Na véspera de Tisha BeAv, não coma o homem dois pratos cozidos, não coma carne nem beba vinho. Rabán Shimon ben Gamliel diz: deve modificar. Rabi Yehuda obriga virar a cama, mas os sábios não concordaram com ele. — A refeição que precede imediatamente o início do jejum — a última antes de vinte e cinco horas de abstinência — já carrega restrições próprias de luto: apenas um prato cozido, sem carne nem vinho, símbolos de festa e celebração. Rabán Shimon ben Gamliel suaviza um pouco a regra, exigindo apenas alguma modificação perceptível na refeição habitual, sem exigir privação total. Rabi Yehuda vai além, obrigando a prática de virar a cama de cabeça para baixo — um gesto físico de luto profundo, semelhante ao de um enlutado —, mas a maioria dos sábios rejeitou essa exigência como excessiva.
Eichá — a Megilá recitada precisamente na noite de Tisha BeAv — é o texto bíblico que dá forma emocional a todas as restrições práticas desta mishná: a proibição de cortar cabelo e lavar roupa, a refeição simplificada da véspera, o gesto extremo de virar a cama. Cada uma dessas leis é uma tentativa de traduzir em comportamento cotidiano o luto que o próprio verso descreve — a cidade "sentada solitária", "como viúva", chorando de noite sem consolo. A gradação de rigor entre os sábios — desde a simples restrição de dois pratos até a exigência extrema de Rabi Yehuda de dormir no chão como um enlutado — reflete diferentes leituras de quão literalmente o luto de Eichá deve ser encarnado na experiência física de quem se aproxima do jejum, e a rejeição final da posição mais extrema pelos sábios sugere um equilíbrio deliberado entre honrar a memória da destruição e não transformar cada véspera de Tisha BeAv num luto indistinguível da morte de um parente próximo.
Rambam precisa as duas condições técnicas da refeição restrita e explica o sentido exato de "modificar" na posição de Rabán Shimon ben Gamliel.

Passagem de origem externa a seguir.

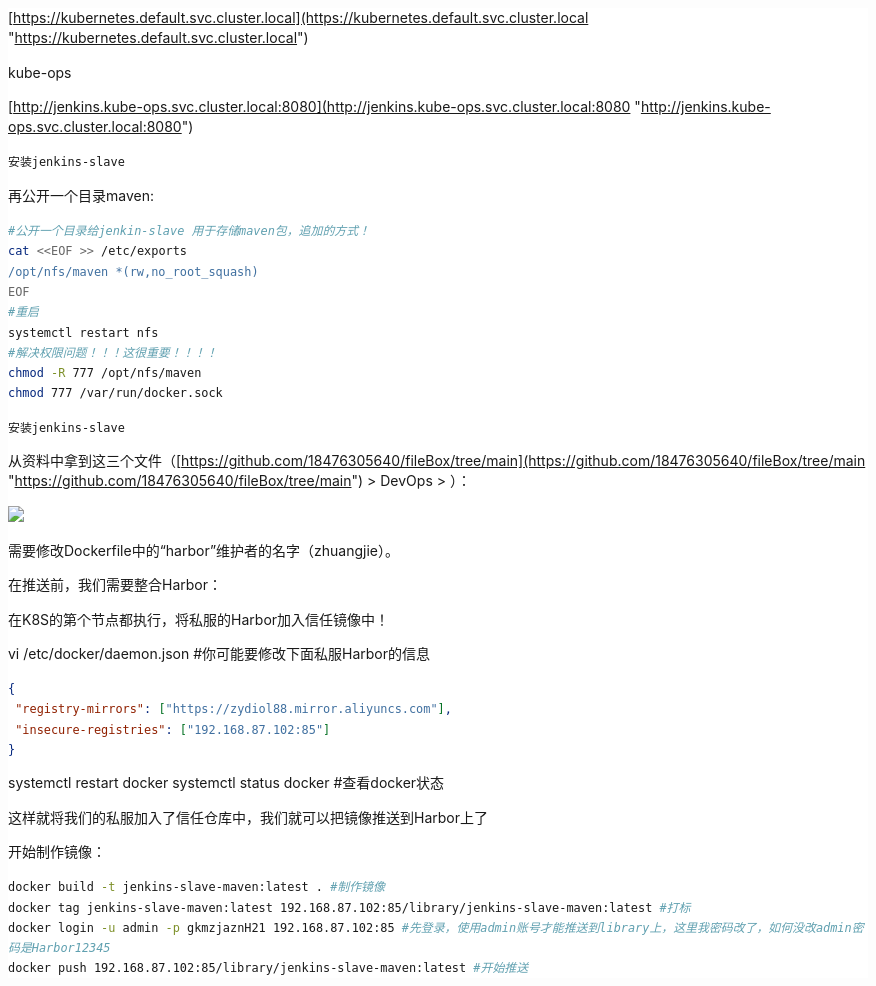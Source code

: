 [https://kubernetes.default.svc.cluster.local](https://kubernetes.default.svc.cluster.local "https://kubernetes.default.svc.cluster.local")

kube-ops

[http://jenkins.kube-ops.svc.cluster.local:8080](http://jenkins.kube-ops.svc.cluster.local:8080 "http://jenkins.kube-ops.svc.cluster.local:8080")

`安装jenkins-slave`

再公开一个目录maven:

```bash
#公开一个目录给jenkin-slave 用于存储maven包，追加的方式！
cat <<EOF >> /etc/exports
/opt/nfs/maven *(rw,no_root_squash)
EOF
#重启
systemctl restart nfs
#解决权限问题！！！这很重要！！！！
chmod -R 777 /opt/nfs/maven
chmod 777 /var/run/docker.sock

```

`安装jenkins-slave`

从资料中拿到这三个文件（[https://github.com/18476305640/fileBox/tree/main](https://github.com/18476305640/fileBox/tree/main "https://github.com/18476305640/fileBox/tree/main")  > DevOps > ）：

![](https://cdn.jsdelivr.net/gh/18476305640/typora@master/image/2022/03/04/20220304142538695.png)

需要修改Dockerfile中的“harbor”维护者的名字（zhuangjie）。

在推送前，我们需要整合Harbor：

在K8S的第个节点都执行，将私服的Harbor加入信任镜像中！

vi /etc/docker/daemon.json #你可能要修改下面私服Harbor的信息

```json
{ 
 "registry-mirrors": ["https://zydiol88.mirror.aliyuncs.com"],
 "insecure-registries": ["192.168.87.102:85"]
}
```

systemctl restart docker &#x20;
systemctl status docker  #查看docker状态

这样就将我们的私服加入了信任仓库中，我们就可以把镜像推送到Harbor上了

开始制作镜像：

```bash
docker build -t jenkins-slave-maven:latest . #制作镜像
docker tag jenkins-slave-maven:latest 192.168.87.102:85/library/jenkins-slave-maven:latest #打标
docker login -u admin -p gkmzjaznH21 192.168.87.102:85 #先登录，使用admin账号才能推送到library上，这里我密码改了，如何没改admin密码是Harbor12345
docker push 192.168.87.102:85/library/jenkins-slave-maven:latest #开始推送
```
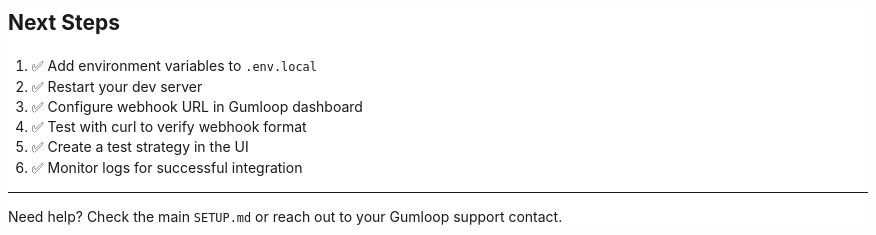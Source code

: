 
## Next Steps

1. ✅ Add environment variables to `.env.local`
2. ✅ Restart your dev server
3. ✅ Configure webhook URL in Gumloop dashboard
4. ✅ Test with curl to verify webhook format
5. ✅ Create a test strategy in the UI
6. ✅ Monitor logs for successful integration

---

Need help? Check the main `SETUP.md` or reach out to your Gumloop support contact.

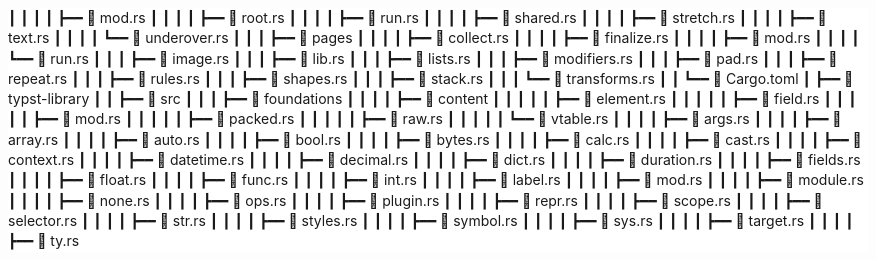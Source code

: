 ┃   ┃   ┃   ┃   ┣━━ 📄 mod.rs
┃   ┃   ┃   ┃   ┣━━ 📄 root.rs
┃   ┃   ┃   ┃   ┣━━ 📄 run.rs
┃   ┃   ┃   ┃   ┣━━ 📄 shared.rs
┃   ┃   ┃   ┃   ┣━━ 📄 stretch.rs
┃   ┃   ┃   ┃   ┣━━ 📄 text.rs
┃   ┃   ┃   ┃   ┗━━ 📄 underover.rs
┃   ┃   ┃   ┣━━ 📂 pages
┃   ┃   ┃   ┃   ┣━━ 📄 collect.rs
┃   ┃   ┃   ┃   ┣━━ 📄 finalize.rs
┃   ┃   ┃   ┃   ┣━━ 📄 mod.rs
┃   ┃   ┃   ┃   ┗━━ 📄 run.rs
┃   ┃   ┃   ┣━━ 📄 image.rs
┃   ┃   ┃   ┣━━ 📄 lib.rs
┃   ┃   ┃   ┣━━ 📄 lists.rs
┃   ┃   ┃   ┣━━ 📄 modifiers.rs
┃   ┃   ┃   ┣━━ 📄 pad.rs
┃   ┃   ┃   ┣━━ 📄 repeat.rs
┃   ┃   ┃   ┣━━ 📄 rules.rs
┃   ┃   ┃   ┣━━ 📄 shapes.rs
┃   ┃   ┃   ┣━━ 📄 stack.rs
┃   ┃   ┃   ┗━━ 📄 transforms.rs
┃   ┃   ┗━━ 📄 Cargo.toml
┃   ┣━━ 📂 typst-library
┃   ┃   ┣━━ 📂 src
┃   ┃   ┃   ┣━━ 📂 foundations
┃   ┃   ┃   ┃   ┣━━ 📂 content
┃   ┃   ┃   ┃   ┃   ┣━━ 📄 element.rs
┃   ┃   ┃   ┃   ┃   ┣━━ 📄 field.rs
┃   ┃   ┃   ┃   ┃   ┣━━ 📄 mod.rs
┃   ┃   ┃   ┃   ┃   ┣━━ 📄 packed.rs
┃   ┃   ┃   ┃   ┃   ┣━━ 📄 raw.rs
┃   ┃   ┃   ┃   ┃   ┗━━ 📄 vtable.rs
┃   ┃   ┃   ┃   ┣━━ 📄 args.rs
┃   ┃   ┃   ┃   ┣━━ 📄 array.rs
┃   ┃   ┃   ┃   ┣━━ 📄 auto.rs
┃   ┃   ┃   ┃   ┣━━ 📄 bool.rs
┃   ┃   ┃   ┃   ┣━━ 📄 bytes.rs
┃   ┃   ┃   ┃   ┣━━ 📄 calc.rs
┃   ┃   ┃   ┃   ┣━━ 📄 cast.rs
┃   ┃   ┃   ┃   ┣━━ 📄 context.rs
┃   ┃   ┃   ┃   ┣━━ 📄 datetime.rs
┃   ┃   ┃   ┃   ┣━━ 📄 decimal.rs
┃   ┃   ┃   ┃   ┣━━ 📄 dict.rs
┃   ┃   ┃   ┃   ┣━━ 📄 duration.rs
┃   ┃   ┃   ┃   ┣━━ 📄 fields.rs
┃   ┃   ┃   ┃   ┣━━ 📄 float.rs
┃   ┃   ┃   ┃   ┣━━ 📄 func.rs
┃   ┃   ┃   ┃   ┣━━ 📄 int.rs
┃   ┃   ┃   ┃   ┣━━ 📄 label.rs
┃   ┃   ┃   ┃   ┣━━ 📄 mod.rs
┃   ┃   ┃   ┃   ┣━━ 📄 module.rs
┃   ┃   ┃   ┃   ┣━━ 📄 none.rs
┃   ┃   ┃   ┃   ┣━━ 📄 ops.rs
┃   ┃   ┃   ┃   ┣━━ 📄 plugin.rs
┃   ┃   ┃   ┃   ┣━━ 📄 repr.rs
┃   ┃   ┃   ┃   ┣━━ 📄 scope.rs
┃   ┃   ┃   ┃   ┣━━ 📄 selector.rs
┃   ┃   ┃   ┃   ┣━━ 📄 str.rs
┃   ┃   ┃   ┃   ┣━━ 📄 styles.rs
┃   ┃   ┃   ┃   ┣━━ 📄 symbol.rs
┃   ┃   ┃   ┃   ┣━━ 📄 sys.rs
┃   ┃   ┃   ┃   ┣━━ 📄 target.rs
┃   ┃   ┃   ┃   ┣━━ 📄 ty.rs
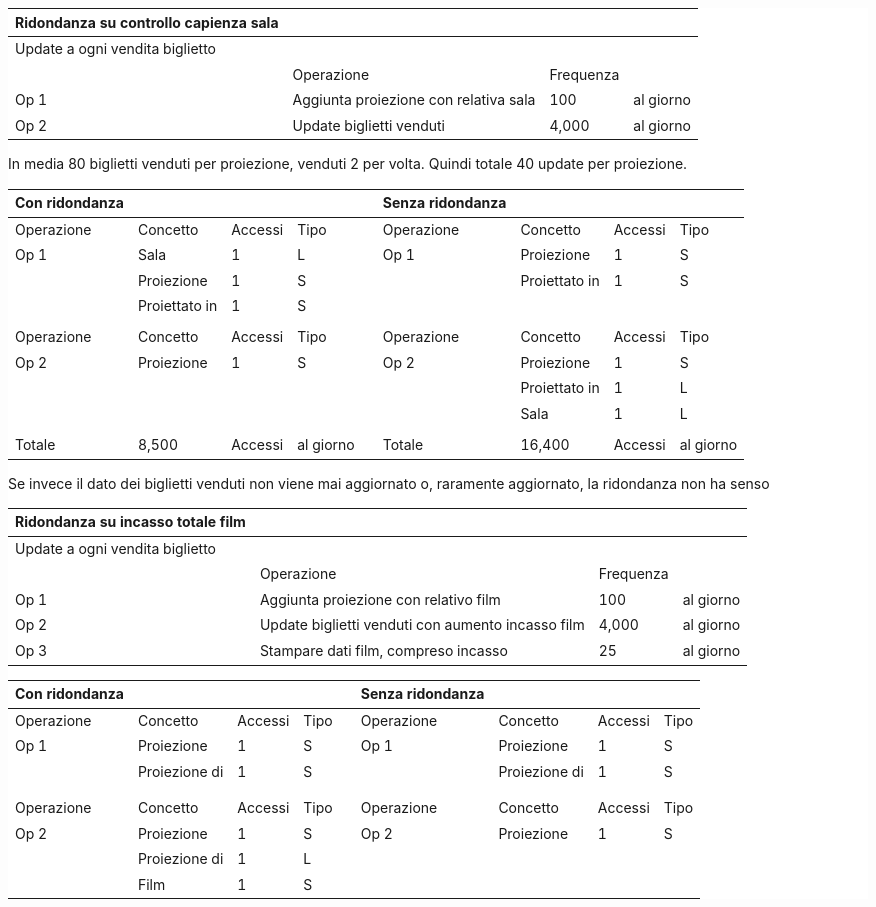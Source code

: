 | Ridondanza su controllo capienza sala |                                       |           |           |
| ------------------------------------- | ------------------------------------- | --------- | --------- |
| Update a ogni vendita biglietto       |                                       |           |           |
|                                       | Operazione                            | Frequenza |           |
| Op 1                                  | Aggiunta proiezione con relativa sala | 100       | al giorno |
| Op 2                                  | Update biglietti venduti              | 4,000     | al giorno |

In media 80 biglietti venduti per proiezione, venduti 2 per volta.
Quindi totale 40 update per proiezione.

| Con ridondanza |               |         |           |     | Senza ridondanza |               |         |           |
| -------------- | ------------- | ------- | --------- | --- | ---------------- | ------------- | ------- | --------- |
| Operazione     | Concetto      | Accessi | Tipo      |     | Operazione       | Concetto      | Accessi | Tipo      |
| Op 1           | Sala          | 1       | L         |     | Op 1             | Proiezione    | 1       | S         |
|                | Proiezione    | 1       | S         |     |                  | Proiettato in | 1       | S         |
|                | Proiettato in | 1       | S         |     |                  |               |         |           |
|                |               |         |           |     |                  |               |         |           |
| Operazione     | Concetto      | Accessi | Tipo      |     | Operazione       | Concetto      | Accessi | Tipo      |
| Op 2           | Proiezione    | 1       | S         |     | Op 2             | Proiezione    | 1       | S         |
|                |               |         |           |     |                  | Proiettato in | 1       | L         |
|                |               |         |           |     |                  | Sala          | 1       | L         |
|                |               |         |           |     |                  |               |         |           |
| Totale         | 8,500         | Accessi | al giorno |     | Totale           | 16,400        | Accessi | al giorno |

Se invece il dato dei biglietti venduti non viene mai aggiornato o, raramente aggiornato, la ridondanza non ha senso

| Ridondanza su incasso totale film |                                                   |           |           |
| --------------------------------- | ------------------------------------------------- | --------- | --------- |
| Update a ogni vendita biglietto   |                                                   |           |           |
|                                   | Operazione                                        | Frequenza |           |
| Op 1                              | Aggiunta proiezione con relativo film             | 100       | al giorno |
| Op 2                              | Update biglietti venduti con aumento incasso film | 4,000     | al giorno |
| Op 3                              | Stampare dati film, compreso incasso              | 25        | al giorno |

| Con ridondanza |               |         |           |     | Senza ridondanza |               |         |           |
| -------------- | ------------- | ------- | --------- | --- | ---------------- | ------------- | ------- | --------- |
| Operazione     | Concetto      | Accessi | Tipo      |     | Operazione       | Concetto      | Accessi | Tipo      |
| Op 1           | Proiezione    | 1       | S         |     | Op 1             | Proiezione    | 1       | S         |
|                | Proiezione di | 1       | S         |     |                  | Proiezione di | 1       | S         |
|                |               |         |           |     |                  |               |         |           |
|                |               |         |           |     |                  |               |         |           |
| Operazione     | Concetto      | Accessi | Tipo      |     | Operazione       | Concetto      | Accessi | Tipo      |
| Op 2           | Proiezione    | 1       | S         |     | Op 2             | Proiezione    | 1       | S         |
|                | Proiezione di | 1       | L         |     |                  |               |         |           |
|                | Film          | 1       | S         |     |                  |               |         |           |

Esta halachá aplica-se sob duas condições: primeira, que se trate da refeição que efetivamente encerra a possibilidade de comer antes do jejum; segunda, que essa refeição ocorra depois do meio-dia. Mas se comeu antes do meio-dia a refeição que encerra, ou depois do meio-dia mas com a intenção de comer novamente depois, é permitido a ele comer carne e beber vinho. E a afirmação de Rabán Shimon ben Gamliel de que "deve modificar" significa que deve alterar seu costume para reduzir, ou seja, diminuir a abundância de comida e bebida em relação ao habitual. E a halachá não segue Rabi Yehuda.
Rashi explica o motivo exato da exceção de quinta-feira, o conteúdo prático de "dois pratos cozidos" e o gesto físico exigido por Rabi Yehuda.
"Shabat em que cai Tisha BeAv, etc." — refere-se à semana inteira. "Na quinta-feira são permitidos" — se Tisha BeAv cai na véspera de Shabat, é permitido lavar roupa na quinta-feira anterior; e quando Tisha BeAv cai numa quarta-feira, não foi necessário ensinar que é permitido, como se explica na Guemará: só ensinaram essa permissão quando o jejum antecede o Shabat, e não em outras configurações do calendário. "Dois pratos cozidos" — carne e peixe, ou carne e ovo que a acompanha, ou peixe e ovo que o acompanha, como se explica no capítulo "Arvei Pessachim" — a mishná não proíbe qualquer combinação de dois alimentos, mas especificamente duas preparações cozidas substanciais na mesma refeição, sinal de fartura incompatível com a proximidade do jejum. "Deve modificar" — a Guemará explica os detalhes práticos dessa modificação. "Virar a cama" — de cabeça para baixo, e não dormir sobre ela — um gesto que fisicamente incomoda o próprio sono, tornando o luto tangível até no repouso noturno.